■ Work task ■
For the data below, report how many lines contain the string "vlastní" and write nothing more.
Start of The data
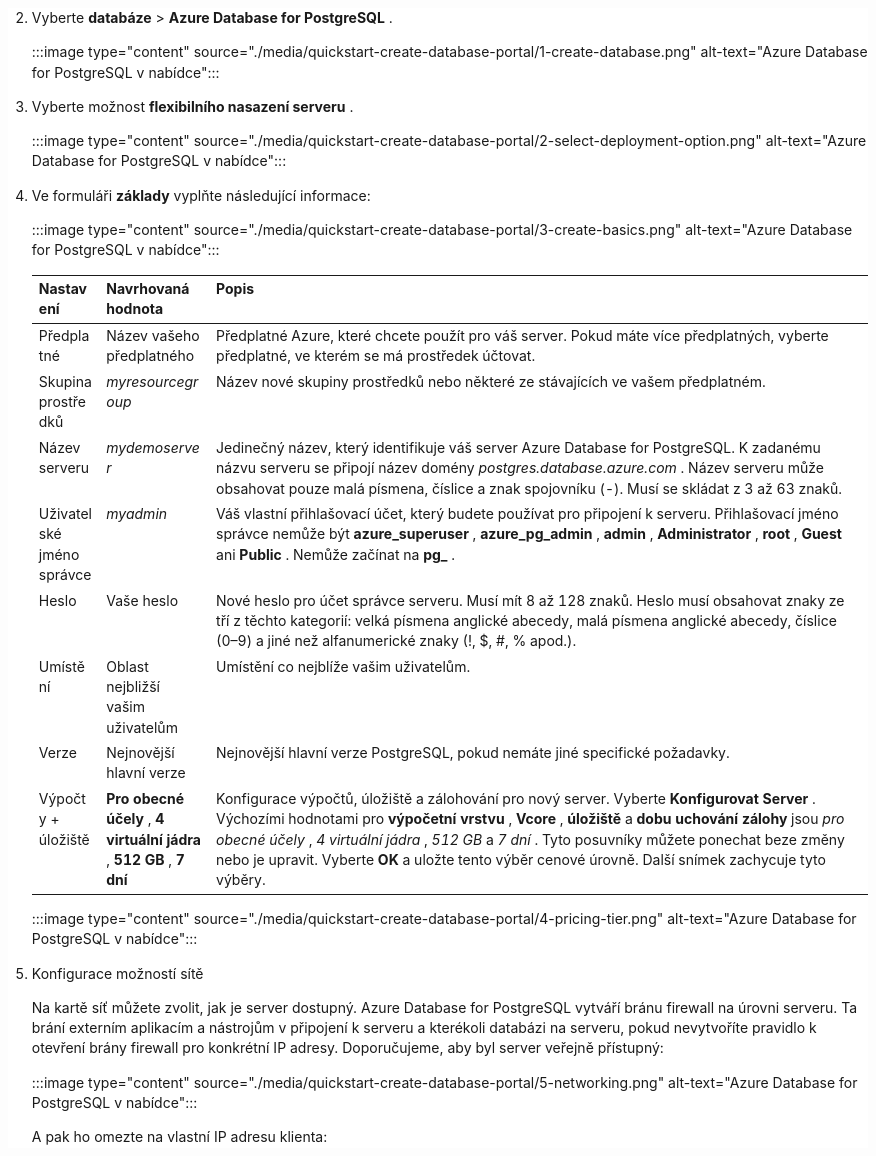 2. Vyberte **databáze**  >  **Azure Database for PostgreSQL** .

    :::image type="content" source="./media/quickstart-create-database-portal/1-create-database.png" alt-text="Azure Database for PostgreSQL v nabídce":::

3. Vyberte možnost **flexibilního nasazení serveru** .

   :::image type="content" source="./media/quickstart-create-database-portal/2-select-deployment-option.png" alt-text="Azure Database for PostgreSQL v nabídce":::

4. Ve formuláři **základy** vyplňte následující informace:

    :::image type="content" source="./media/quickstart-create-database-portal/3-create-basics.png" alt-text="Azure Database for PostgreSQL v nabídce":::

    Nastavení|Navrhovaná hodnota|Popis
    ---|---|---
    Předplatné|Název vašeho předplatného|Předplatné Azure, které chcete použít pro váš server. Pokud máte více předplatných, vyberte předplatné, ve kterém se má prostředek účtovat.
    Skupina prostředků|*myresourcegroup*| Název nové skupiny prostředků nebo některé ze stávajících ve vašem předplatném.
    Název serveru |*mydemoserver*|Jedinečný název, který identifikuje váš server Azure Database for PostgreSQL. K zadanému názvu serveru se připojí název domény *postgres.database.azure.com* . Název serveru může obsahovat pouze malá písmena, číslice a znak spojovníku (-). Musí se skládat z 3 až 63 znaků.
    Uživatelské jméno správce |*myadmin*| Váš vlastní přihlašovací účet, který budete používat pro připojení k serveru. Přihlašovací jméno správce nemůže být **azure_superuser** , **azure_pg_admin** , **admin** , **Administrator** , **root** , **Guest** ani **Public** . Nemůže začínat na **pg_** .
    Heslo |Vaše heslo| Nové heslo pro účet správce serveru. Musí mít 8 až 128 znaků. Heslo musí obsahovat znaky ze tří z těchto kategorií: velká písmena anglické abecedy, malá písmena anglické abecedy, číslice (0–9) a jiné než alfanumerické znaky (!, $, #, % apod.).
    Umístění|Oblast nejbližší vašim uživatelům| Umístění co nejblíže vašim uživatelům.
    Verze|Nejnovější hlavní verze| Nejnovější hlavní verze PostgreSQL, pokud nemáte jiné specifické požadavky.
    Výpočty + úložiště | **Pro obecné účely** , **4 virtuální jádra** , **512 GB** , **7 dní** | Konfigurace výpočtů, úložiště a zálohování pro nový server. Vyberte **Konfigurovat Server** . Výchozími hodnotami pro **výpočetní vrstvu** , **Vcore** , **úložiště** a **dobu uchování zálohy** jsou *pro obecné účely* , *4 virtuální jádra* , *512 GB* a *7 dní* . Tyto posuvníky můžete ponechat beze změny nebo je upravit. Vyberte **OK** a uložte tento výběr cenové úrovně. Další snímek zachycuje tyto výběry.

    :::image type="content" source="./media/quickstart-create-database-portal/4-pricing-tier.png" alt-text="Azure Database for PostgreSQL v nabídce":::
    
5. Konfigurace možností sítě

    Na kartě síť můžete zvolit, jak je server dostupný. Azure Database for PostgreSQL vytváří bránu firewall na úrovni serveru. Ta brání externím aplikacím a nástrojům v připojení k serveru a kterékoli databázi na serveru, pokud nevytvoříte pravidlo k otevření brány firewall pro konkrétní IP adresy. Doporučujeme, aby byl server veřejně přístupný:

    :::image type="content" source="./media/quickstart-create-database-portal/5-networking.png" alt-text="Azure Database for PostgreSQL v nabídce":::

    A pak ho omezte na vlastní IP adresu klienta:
End of The data
Start of The data
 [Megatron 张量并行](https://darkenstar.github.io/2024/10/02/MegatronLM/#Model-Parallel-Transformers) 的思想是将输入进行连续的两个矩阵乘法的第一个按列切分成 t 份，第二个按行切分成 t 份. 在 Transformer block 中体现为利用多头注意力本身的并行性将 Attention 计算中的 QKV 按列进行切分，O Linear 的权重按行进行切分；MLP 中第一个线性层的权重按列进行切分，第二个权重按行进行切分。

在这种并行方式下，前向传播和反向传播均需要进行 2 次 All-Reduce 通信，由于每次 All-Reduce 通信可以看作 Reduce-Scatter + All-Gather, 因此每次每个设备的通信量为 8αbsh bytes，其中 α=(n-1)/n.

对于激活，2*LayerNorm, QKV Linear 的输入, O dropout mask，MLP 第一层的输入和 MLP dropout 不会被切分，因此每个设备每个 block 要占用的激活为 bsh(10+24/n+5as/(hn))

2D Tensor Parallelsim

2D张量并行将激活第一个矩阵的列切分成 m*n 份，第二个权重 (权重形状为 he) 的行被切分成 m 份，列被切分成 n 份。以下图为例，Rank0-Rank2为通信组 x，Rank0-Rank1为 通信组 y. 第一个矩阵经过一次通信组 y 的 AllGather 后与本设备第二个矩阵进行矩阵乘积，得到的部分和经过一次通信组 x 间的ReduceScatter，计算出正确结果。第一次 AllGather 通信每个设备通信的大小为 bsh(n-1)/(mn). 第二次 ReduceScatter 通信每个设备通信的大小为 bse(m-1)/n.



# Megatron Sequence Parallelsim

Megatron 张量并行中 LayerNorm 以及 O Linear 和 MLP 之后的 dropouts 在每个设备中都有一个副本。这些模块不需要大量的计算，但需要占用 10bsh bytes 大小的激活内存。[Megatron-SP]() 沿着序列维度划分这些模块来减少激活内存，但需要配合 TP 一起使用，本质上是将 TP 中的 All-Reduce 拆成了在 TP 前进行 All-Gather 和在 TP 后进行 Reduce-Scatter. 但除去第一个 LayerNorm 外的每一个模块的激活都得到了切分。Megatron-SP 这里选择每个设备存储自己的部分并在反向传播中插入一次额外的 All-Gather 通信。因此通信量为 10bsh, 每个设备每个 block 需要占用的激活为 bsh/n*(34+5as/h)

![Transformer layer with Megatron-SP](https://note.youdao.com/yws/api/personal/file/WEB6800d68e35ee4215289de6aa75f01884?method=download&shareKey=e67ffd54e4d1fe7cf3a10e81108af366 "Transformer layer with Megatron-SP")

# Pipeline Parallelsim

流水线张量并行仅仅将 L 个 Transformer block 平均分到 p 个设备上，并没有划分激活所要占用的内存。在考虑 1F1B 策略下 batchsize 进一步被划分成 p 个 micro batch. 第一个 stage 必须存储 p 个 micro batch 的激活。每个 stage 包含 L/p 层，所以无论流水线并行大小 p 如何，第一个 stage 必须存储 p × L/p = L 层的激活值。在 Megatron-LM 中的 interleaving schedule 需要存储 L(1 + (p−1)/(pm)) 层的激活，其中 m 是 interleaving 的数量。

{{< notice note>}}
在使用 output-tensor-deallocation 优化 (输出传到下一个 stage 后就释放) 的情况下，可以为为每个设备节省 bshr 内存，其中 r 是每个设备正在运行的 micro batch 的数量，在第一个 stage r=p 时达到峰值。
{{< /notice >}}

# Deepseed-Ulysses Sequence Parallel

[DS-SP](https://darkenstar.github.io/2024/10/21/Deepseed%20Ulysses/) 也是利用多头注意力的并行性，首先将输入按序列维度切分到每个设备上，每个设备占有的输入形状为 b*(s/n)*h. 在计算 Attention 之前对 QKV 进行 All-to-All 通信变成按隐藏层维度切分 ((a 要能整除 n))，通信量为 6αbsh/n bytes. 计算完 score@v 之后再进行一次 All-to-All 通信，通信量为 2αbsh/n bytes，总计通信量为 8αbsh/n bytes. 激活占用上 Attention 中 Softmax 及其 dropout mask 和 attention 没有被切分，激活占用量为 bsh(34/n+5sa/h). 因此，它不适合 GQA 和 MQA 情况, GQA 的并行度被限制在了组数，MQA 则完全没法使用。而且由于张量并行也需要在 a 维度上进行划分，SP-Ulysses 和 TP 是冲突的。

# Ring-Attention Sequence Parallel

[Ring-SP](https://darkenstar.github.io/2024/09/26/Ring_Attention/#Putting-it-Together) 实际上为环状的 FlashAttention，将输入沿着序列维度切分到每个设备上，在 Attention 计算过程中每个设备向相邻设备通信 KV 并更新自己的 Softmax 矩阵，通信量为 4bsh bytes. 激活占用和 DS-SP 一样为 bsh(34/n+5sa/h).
End of The data
■ Task response ■
2